3

In TimescaleDB, how to set a standard size in terms of GB/MB for a particular table/hypertable, so that when it reaches a particular size, it begins to delete the old rows in order to accommodate new rows of data.

From the documentation, it was evident that only retention policy(time interval) can be added for a hypertable. Is it possible to add retention policy for size?

Ann
  • 137
  • 1
  • 11
  • 2
    The retention policy drops the entire chunks instead of row by row. Every chunk is like a sub-table of the main table. When the retention policy runs, it does not delete record by record but truncates/removes the entire chunk. – jonatasdp May 23 '22 at 14:22
  • @Jonatasdp Thankyou, I understand. Can we drop the chunks based on size instead of time? (I do understand the chunks are separated in terms of time periods) but is there a way to drop them on size basis? – Ann May 23 '22 at 14:28
  • 4
    @Ann - there is no automated way to do this with TimescaleDB policies. For now, `drop_chunks()` and the associated policies all work on time intervals with no parameter to name specific chunks. Even if this was allowed, depending on your expectations, it would be tricky because varied use of your database could result in some chunks being bigger than others & so you might drop chunks in an unpredictable order. This is usually where our suggested usage pattern usually helps. First, enable compression of older chunks, & then drop them further out than you would have to without compression. – Ryan May 23 '22 at 17:53
  • @Ryan Thank you for the insight. I understood the complexity involved – Ann May 24 '22 at 15:18
  • 1
    If this is a feature you'd like us to add you could file a feature request on our github page! https://github.com/timescale/timescaledb – davidk May 25 '22 at 15:13

1 Answers1

2

Retention policy drops entire chunk and chunks are measured by time intervals, thus there is no sense to define policy in size and not in time. The policy drops a chunk after entire chunk is older than given interval, thus if chunk size is 7 days and retention policy is 3 days, then the oldest dropped data will be 10 days old (the dropped chunk contains data from 10 to 3 days old). Chunks are represented by tables internally, thus dropping a chunk is dropping a table, which is the most efficient way to delete data in PostgreSQL. Deleting by row is much more expensive than dropping or truncating a table and doesn't free space until VACUUM is run.

TimescaleDB expects that you know your application load well and can correctly estimate desired size in time interval.
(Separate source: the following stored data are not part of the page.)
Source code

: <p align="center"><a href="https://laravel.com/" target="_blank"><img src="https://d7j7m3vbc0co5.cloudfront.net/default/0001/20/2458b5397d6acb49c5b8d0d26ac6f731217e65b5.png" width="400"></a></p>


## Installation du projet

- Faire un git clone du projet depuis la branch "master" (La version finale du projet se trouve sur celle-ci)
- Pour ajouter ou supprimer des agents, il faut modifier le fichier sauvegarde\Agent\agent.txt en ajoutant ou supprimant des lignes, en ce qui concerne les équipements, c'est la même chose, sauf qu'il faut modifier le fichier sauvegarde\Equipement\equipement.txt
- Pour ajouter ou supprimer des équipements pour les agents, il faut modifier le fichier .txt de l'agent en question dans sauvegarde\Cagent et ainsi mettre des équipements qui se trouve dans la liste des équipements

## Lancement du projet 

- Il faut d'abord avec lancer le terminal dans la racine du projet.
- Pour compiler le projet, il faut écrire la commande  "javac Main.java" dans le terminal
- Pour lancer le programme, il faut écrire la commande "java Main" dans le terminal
Time dimension column is not required to have time type, but can be a number. It is important that time dimension column increases over time and it is clear how to use in queries and define chunk size. So it is possible to use a counter for the time dimension column and increment it for each row by 1 or by row size. Notice that syncing counter can be a bottleneck.

It is also possible to write a user-defined action, where own action can be defined to be executed on regular basis as a custom policy.

Summary of thee possible solutions:

  1. Give good estimate of chunk size, which is expected way by TimescaleDB.
  2. Define numerical Time dimension column with counter-like implementation.
  3. Write custom policy using user-defined action.
k_rus
  • 2,959
  • 1
  • 19
  • 31